Cumhuriyetimizin ilk yıllarında, ülkeye yaptığı hizmetlerle öne çıkan isimdir, Demirağ.
Fransızların demiryolu yapımını bırakmalarından sonra, demiryolu yapım işini üstlenmiş ve başarıyla tamamladığı için de Atatürk tarafından kendisine Demirağ soyadı verilmiştir.
Dünyanın ve ülkemizin ekonomik buhranlarla boğuştuğu bir dönemde elini taşın altına koyup, 1936 yılında Beşiktaş Nuri Demirağ uçak fabrikasını kurmuştur. İlk yılında tek motorlu, iki yıl sonrada çift motorlu uçak üretmeyi başarmıştır.
1938 yılında kendisinden kaynaklanmayan bir kaza ile işler ters gitmeye başlıyor. Atatürk”ün vefatı ve bu kazayı fırsat bilen şer odakları devreye giriyor ve önüne set çekmek için her yola başvuruyorlar. Siparişler iptal ediliyor, ihracatının önüne engeller konuyor, eğitim alanı olarak kullanılan yer istimlak ediliyor, bu sıkıntıları ve engellemeleri aşamayan Demirağ, fabrikasını 1944 yılında kapatmak zorunda kalıyor.
Aynı son, Atatürk tarafından Kayseri’de kurulan Uçak fabrikasının (TOMTAȘ) başına da geliyor.
Türkiye’nin uçak üretmesinin önüne geçmek için her yola başvuran ABD, Türkiye’ye milyonlarca dolarlık silah araç ve gereç yardımında bulunuyor. O dönemin generallerinden biri “bedava uçak almak varken, parayla alırsam bu millet beni asar” ifadesi herşeyi özetlemektedir. Maalesef bu ülke yine kendi içinden hançerlenmistir.
Kendi devleti tarafından akamete uğratılan Türk Havacılık Sanayi bugün yeniden küllerinden doğmaya çalışmaktadır. Fakat; ne hazindir ki aynı şer odakları yine harekete geçmiş ve saldırılarının dozunu her geçen gün daha da arttırmaktadır.
Devlet ve millet olarak bu saldırıların önüne set çekmek zorundayız. Bu ülkenin bir yüz yıl daha kaybetmeye tahammülü yoktur.

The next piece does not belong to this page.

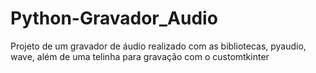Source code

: # Python-Gravador_Audio
Projeto de um gravador de áudio realizado com as bibliotecas, pyaudio, wave, além de uma telinha para gravação com o customtkinter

Dün paramızla alamadığınız İHA lar, bugün yerli ve milli üretimin verdiği gururla semalarımızda süzülmektedir. İHA ve SİHA üretiminde dünyada ilk üçte olmamızın gururunu bize yaşatan Baykar ve bu vesileyle Selçuk Bayraktar’a şükranlarımı sunuyorum.
İnşallah, ay yıldızın kuşattığı bu mavi gökte, yerli savaş uçaklarımızın uçtuğunu da göreceğiz…
Bu nedenle, Cumhur İttifakının devamı siyaseten değil, İttifakın devamı bir istiklal ve istikbal meselesidir…
İSTİKBAL GÖKLERDEDİR…!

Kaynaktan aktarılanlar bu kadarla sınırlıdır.